Benin Tourist is an excellent starting point for first-time visitors to West Africa. The country’s eco-tourism business is in its infancy, but the infrastructure is adequate. There are many tourist attractions, ranging from historic palaces to parks rich in animals to long, sandy beaches.
Itinerary for a Trip to Benin:
As part of a West Africa overland tour with Dragoman, I visited Benin. Itinerary highlights included the remote Tata Somba region, the first stop on the ten-day itinerary. From the far north to the southern coast of Benin, where the spectacular beaches of Grand Popo Beach await. During our ten-day stay we visited a variety of locations.

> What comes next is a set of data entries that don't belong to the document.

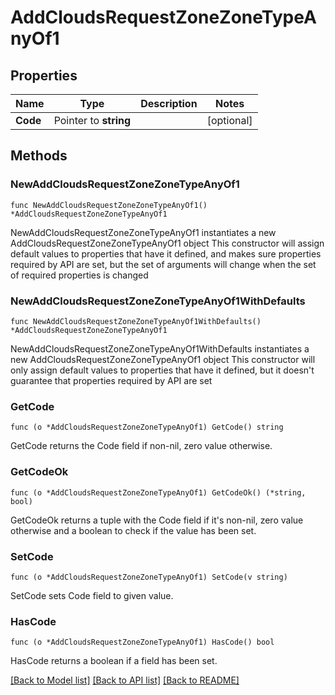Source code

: # AddCloudsRequestZoneZoneTypeAnyOf1

## Properties

Name | Type | Description | Notes
------------ | ------------- | ------------- | -------------
**Code** | Pointer to **string** |  | [optional] 

## Methods

### NewAddCloudsRequestZoneZoneTypeAnyOf1

`func NewAddCloudsRequestZoneZoneTypeAnyOf1() *AddCloudsRequestZoneZoneTypeAnyOf1`

NewAddCloudsRequestZoneZoneTypeAnyOf1 instantiates a new AddCloudsRequestZoneZoneTypeAnyOf1 object
This constructor will assign default values to properties that have it defined,
and makes sure properties required by API are set, but the set of arguments
will change when the set of required properties is changed

### NewAddCloudsRequestZoneZoneTypeAnyOf1WithDefaults

`func NewAddCloudsRequestZoneZoneTypeAnyOf1WithDefaults() *AddCloudsRequestZoneZoneTypeAnyOf1`

NewAddCloudsRequestZoneZoneTypeAnyOf1WithDefaults instantiates a new AddCloudsRequestZoneZoneTypeAnyOf1 object
This constructor will only assign default values to properties that have it defined,
but it doesn't guarantee that properties required by API are set

### GetCode

`func (o *AddCloudsRequestZoneZoneTypeAnyOf1) GetCode() string`

GetCode returns the Code field if non-nil, zero value otherwise.

### GetCodeOk

`func (o *AddCloudsRequestZoneZoneTypeAnyOf1) GetCodeOk() (*string, bool)`

GetCodeOk returns a tuple with the Code field if it's non-nil, zero value otherwise
and a boolean to check if the value has been set.

### SetCode

`func (o *AddCloudsRequestZoneZoneTypeAnyOf1) SetCode(v string)`

SetCode sets Code field to given value.

### HasCode

`func (o *AddCloudsRequestZoneZoneTypeAnyOf1) HasCode() bool`

HasCode returns a boolean if a field has been set.


[[Back to Model list]](../README.md#documentation-for-models) [[Back to API list]](../README.md#documentation-for-api-endpoints) [[Back to README]](../README.md)


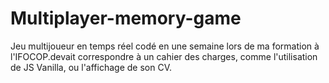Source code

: # Multiplayer-memory-game
Jeu multijoueur en temps réel codé en une semaine lors de ma formation à l'IFOCOP.devait correspondre à un cahier des charges, comme l'utilisation de JS Vanilla, ou l'affichage de son CV.
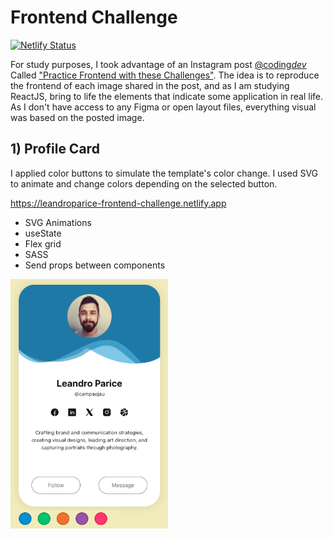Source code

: # Frontend Challenge

[![Netlify Status](https://api.netlify.com/api/v1/badges/985f5fce-ee83-484d-993d-1822b14092ef/deploy-status)](https://app.netlify.com/sites/leandroparice-frontend-challenge/deploys)

For study purposes, I took advantage of an Instagram post [@coding*dev*](https://www.instagram.com/coding_dev_)
Called ["Practice Frontend with these Challenges"](https://www.instagram.com/p/C94inT1yL4X/?utm_source=ig_web_copy_link&igsh=MzRlODBiNWFlZA==).
The idea is to reproduce the frontend of each image shared in the post, and as I am studying ReactJS, bring to life the elements that indicate some application in real life.
As I don't have access to any Figma or open layout files, everything visual was based on the posted image.

## 1) Profile Card

I applied color buttons to simulate the template's color change. I used SVG to animate and change colors depending on the selected button.

https://leandroparice-frontend-challenge.netlify.app

- SVG Animations
- useState
- Flex grid
- SASS
- Send props between components

<img height="399" src="src/assets/screenshot-1.png" alt="Frontend Challenge - Profile Card" />
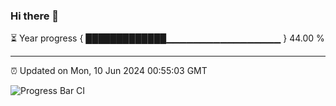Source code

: ### Hi there 👋

⏳ Year progress { █████████████▁▁▁▁▁▁▁▁▁▁▁▁▁▁▁▁▁ } 44.00 %

---

⏰ Updated on Mon, 10 Jun 2024 00:55:03 GMT

![Progress Bar CI](https://github.com/liununu/liununu/workflows/Progress%20Bar%20CI/badge.svg)
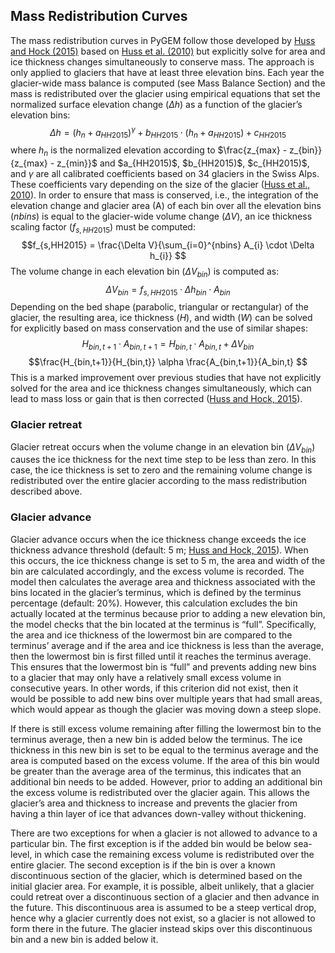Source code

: ## Mass Redistribution Curves
The mass redistribution curves in PyGEM follow those developed by [Huss and Hock (2015)](https://www.frontiersin.org/articles/10.3389/feart.2015.00054/full) based on [Huss et al. (2010)](https://hess.copernicus.org/articles/14/815/2010/hess-14-815-2010.html) but explicitly solve for area and ice thickness changes simultaneously to conserve mass. The approach is only applied to glaciers that have at least three elevation bins. Each year the glacier-wide mass balance is computed (see Mass Balance Section) and the mass is redistributed over the glacier using empirical equations that set the normalized surface elevation change ($\Delta h$) as a function of the glacier’s elevation bins:
$$\Delta h = (h_{n} + a_{HH2015})^{\gamma} + b_{HH2015} \cdot (h_{n} + a_{HH2015}) + c_{HH2015} $$
where $h_{n}$ is the normalized elevation according to $\frac{z_{max} - z_{bin}}{z_{max} - z_{min}}$ and $a_{HH2015)$, $b_{HH2015)$, $c_{HH2015)$, and $\gamma$ are all calibrated coefficients based on 34 glaciers in the Swiss Alps. These coefficients vary depending on the size of the glacier ([Huss et al., 2010]((https://hess.copernicus.org/articles/14/815/2010/hess-14-815-2010.html))). In order to ensure that mass is conserved, i.e., the integration of the elevation change and glacier area (A) of each bin over all the elevation bins ($nbins$) is equal to the glacier-wide volume change ($\Delta V$), an ice thickness scaling factor ($f_{s,HH2015}$) must be computed:
$$f_{s,HH2015} = \frac{\Delta V}{\sum_{i=0}^{nbins} A_{i} \cdot \Delta h_{i}} $$
The volume change in each elevation bin ($\Delta V_{bin}$) is computed as:
$$\Delta V_{bin} = f_{s,HH2015} \cdot \Delta h_{bin} \cdot A_{bin} $$
Depending on the bed shape (parabolic, triangular or rectangular) of the glacier, the resulting area, ice thickness ($H$), and width ($W$) can be solved for explicitly based on mass conservation and the use of similar shapes:
$$H_{bin,t+1} \cdot A_{bin,t+1} = H_{bin,t} \cdot A_{bin,t} + \Delta V_{bin} $$
$$\frac{H_{bin,t+1}}{H_{bin,t}} \alpha \frac{A_{bin,t+1}}{A_bin,t} $$
This is a marked improvement over previous studies that have not explicitly solved for the area and ice thickness changes simultaneously, which can lead to mass loss or gain that is then corrected ([Huss and Hock, 2015](https://www.frontiersin.org/articles/10.3389/feart.2015.00054/full)).

### Glacier retreat
Glacier retreat occurs when the volume change in an elevation bin ($\Delta V_{bin}$) causes the ice thickness for the next time step to be less than zero. In this case, the ice thickness is set to zero and the remaining volume change is redistributed over the entire glacier according to the mass redistribution described above. 

### Glacier advance
Glacier advance occurs when the ice thickness change exceeds the ice thickness advance threshold (default: 5 m; [Huss and Hock, 2015](https://www.frontiersin.org/articles/10.3389/feart.2015.00054/full)). When this occurs, the ice thickness change is set to 5 m, the area and width of the bin are calculated accordingly, and the excess volume is recorded. The model then calculates the average area and thickness associated with the bins located in the glacier’s terminus, which is defined by the terminus percentage (default: 20%). However, this calculation excludes the bin actually located at the terminus because prior to adding a new elevation bin, the model checks that the bin located at the terminus is “full”. Specifically, the area and ice thickness of the lowermost bin are compared to the terminus’ average and if the area and ice thickness is less than the average, then the lowermost bin is first filled until it reaches the terminus average. This ensures that the lowermost bin is “full” and prevents adding new bins to a glacier that may only have a relatively small excess volume in consecutive years. In other words, if this criterion did not exist, then it would be possible to add new bins over multiple years that had small areas, which would appear as though the glacier was moving down a steep slope.

If there is still excess volume remaining after filling the lowermost bin to the terminus average, then a new bin is added below the terminus. The ice thickness in this new bin is set to be equal to the terminus average and the area is computed based on the excess volume. If the area of this bin would be greater than the average area of the terminus, this indicates that an additional bin needs to be added. However, prior to adding an additional bin the excess volume is redistributed over the glacier again. This allows the glacier’s area and thickness to increase and prevents the glacier from having a thin layer of ice that advances down-valley without thickening.

There are two exceptions for when a glacier is not allowed to advance to a particular bin. The first exception is if the added bin would be below sea-level, in which case the remaining excess volume is redistributed over the entire glacier. The second exception is if the bin is over a known discontinuous section of the glacier, which is determined based on the initial glacier area. For example, it is possible, albeit unlikely, that a glacier could retreat over a discontinuous section of a glacier and then advance in the future. This discontinuous area is assumed to be a steep vertical drop, hence why a glacier currently does not exist, so a glacier is not allowed to form there in the future. The glacier instead skips over this discontinuous bin and a new bin is added below it.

One of West Africa’s most distinctive cultural landscapes is the Tata Somba region, home to the rare two-story mud huts. We then made our way to the Pendjari National Park and the Abomey Palaces, all of which have a rich history. While in southern Benin Tourist, we visited the country’s voodoo sites as well as the frightening Route des Esclaves. Finally, we wrapped up our trip.
Benin’s Tata Somba region:
The Tata Somba homes are part of the more significant Koutammakou World Heritage Site encompassing northern Togo and Benin. We crossed into this from Togo in the Koutammakou/Tata Somba historical region, a tiny border post near Natitingou. It was an adventure in and of itself to cross the border into such a distant location.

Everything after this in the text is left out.